_Task details:_ Below are lines of data; restate word for word those running from the line containing "Der følgende krav" to the line containing "[uddannelse.csv](uddannelse.csv) : 18", inclusive, and no others.
=====
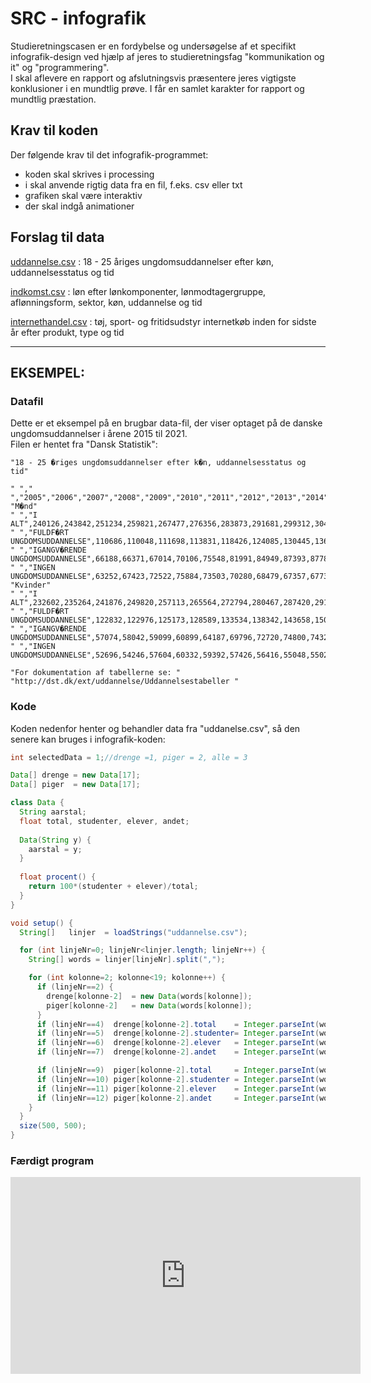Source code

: # SRC - infografik 

Studieretningscasen er en fordybelse og undersøgelse af et specifikt infografik-design ved hjælp af jeres to studieretningsfag "kommunikation og it" og "programmering".   
I skal aflevere en rapport og afslutningsvis præsentere jeres vigtigste konklusioner i en mundtlig prøve.
I får en samlet karakter for rapport og mundtlig præstation.  


## Krav til koden

Der følgende krav til det infografik-programmet:

- koden skal skrives i processing
- i skal anvende rigtig data fra en fil, f.eks. csv eller txt
- grafiken skal være interaktiv 
- der skal indgå animationer

## Forslag til data

[uddannelse.csv](uddannelse.csv) : 18 - 25 åriges ungdomsuddannelser efter køn, uddannelsesstatus og tid  

[indkomst.csv](indkomst.csv) : løn efter lønkomponenter, lønmodtagergruppe, aflønningsform, sektor, køn, uddannelse og tid

[internethandel.csv](internethandel.csv) : tøj, sport- og fritidsudstyr internetkøb inden for sidste år efter produkt, type og tid

-----------------------------------------------------------------------------------------------

## EKSEMPEL:
### Datafil

Dette er et eksempel på en brugbar data-fil, der viser optaget på de danske ungdomsuddannelser i årene 2015 til 2021.     
Filen er hentet fra "Dansk Statistik":

```
"18 - 25 �riges ungdomsuddannelser efter k�n, uddannelsesstatus og tid"

" "," ","2005","2006","2007","2008","2009","2010","2011","2012","2013","2014","2015","2016","2017","2018","2019","2020","2021"
"M�nd"
" ","I ALT",240126,243842,251234,259821,267477,276356,283873,291681,299312,304444,310673,312919,313578,311921,308563,303811,302776
" ","FULDF�RT UNGDOMSUDDANNELSE",110686,110048,111698,113831,118426,124085,130445,136931,143793,150458,154751,158222,160015,159504,160184,159595,158686
" ","IGANGV�RENDE UNGDOMSUDDANNELSE",66188,66371,67014,70106,75548,81991,84949,87393,87782,87660,83215,81409,80864,79189,77316,78171,77705
" ","INGEN UNGDOMSUDDANNELSE",63252,67423,72522,75884,73503,70280,68479,67357,67737,66326,72707,73288,72699,73228,71063,66045,66385
"Kvinder"
" ","I ALT",232602,235264,241876,249820,257113,265564,272794,280467,287420,291477,296491,298590,299817,298773,296028,290803,289971
" ","FULDF�RT UNGDOMSUDDANNELSE",122832,122976,125173,128589,133534,138342,143658,150619,158070,164160,168871,172424,173923,174797,175990,175909,175406
" ","IGANGV�RENDE UNGDOMSUDDANNELSE",57074,58042,59099,60899,64187,69796,72720,74800,74329,74535,70925,68339,68477,67415,66059,65992,66156
" ","INGEN UNGDOMSUDDANNELSE",52696,54246,57604,60332,59392,57426,56416,55048,55021,52782,56695,57827,57417,56561,53979,48902,48409

"For dokumentation af tabellerne se: "
"http://dst.dk/ext/uddannelse/Uddannelsestabeller "
```

### Kode 

Koden nedenfor henter og behandler data fra "uddanelse.csv", så den senere kan bruges i infografik-koden:

```java
int selectedData = 1;//drenge =1, piger = 2, alle = 3

Data[] drenge = new Data[17];
Data[] piger  = new Data[17];

class Data {
  String aarstal; 
  float total, studenter, elever, andet;  
  
  Data(String y) {
    aarstal = y;
  }
  
  float procent() {   
    return 100*(studenter + elever)/total;
  }
}

void setup() {
  String[]   linjer  = loadStrings("uddannelse.csv");

  for (int linjeNr=0; linjeNr<linjer.length; linjeNr++) {
    String[] words = linjer[linjeNr].split(",");

    for (int kolonne=2; kolonne<19; kolonne++) {
      if (linjeNr==2) { 
        drenge[kolonne-2]  = new Data(words[kolonne]);
        piger[kolonne-2]   = new Data(words[kolonne]);
      }  
      if (linjeNr==4)  drenge[kolonne-2].total    = Integer.parseInt(words[kolonne]);
      if (linjeNr==5)  drenge[kolonne-2].studenter= Integer.parseInt(words[kolonne]);
      if (linjeNr==6)  drenge[kolonne-2].elever   = Integer.parseInt(words[kolonne]);
      if (linjeNr==7)  drenge[kolonne-2].andet    = Integer.parseInt(words[kolonne]);

      if (linjeNr==9)  piger[kolonne-2].total     = Integer.parseInt(words[kolonne]); 
      if (linjeNr==10) piger[kolonne-2].studenter = Integer.parseInt(words[kolonne]);            
      if (linjeNr==11) piger[kolonne-2].elever    = Integer.parseInt(words[kolonne]);
      if (linjeNr==12) piger[kolonne-2].andet     = Integer.parseInt(words[kolonne]);
    }
  }
  size(500, 500);
}
```

### Færdigt program
<iframe width="560" height="315" src="https://www.youtube.com/embed/GCRt13MC7rE" title="YouTube video player" frameborder="0" allow="accelerometer; autoplay; clipboard-write; encrypted-media; gyroscope; picture-in-picture; web-share" allowfullscreen></iframe>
=====
_Answer for this exercise:_
Der følgende krav til det infografik-programmet:

- koden skal skrives i processing
- i skal anvende rigtig data fra en fil, f.eks. csv eller txt
- grafiken skal være interaktiv 
- der skal indgå animationer

## Forslag til data

[uddannelse.csv](uddannelse.csv) : 18 - 25 åriges ungdomsuddannelser efter køn, uddannelsesstatus og tid  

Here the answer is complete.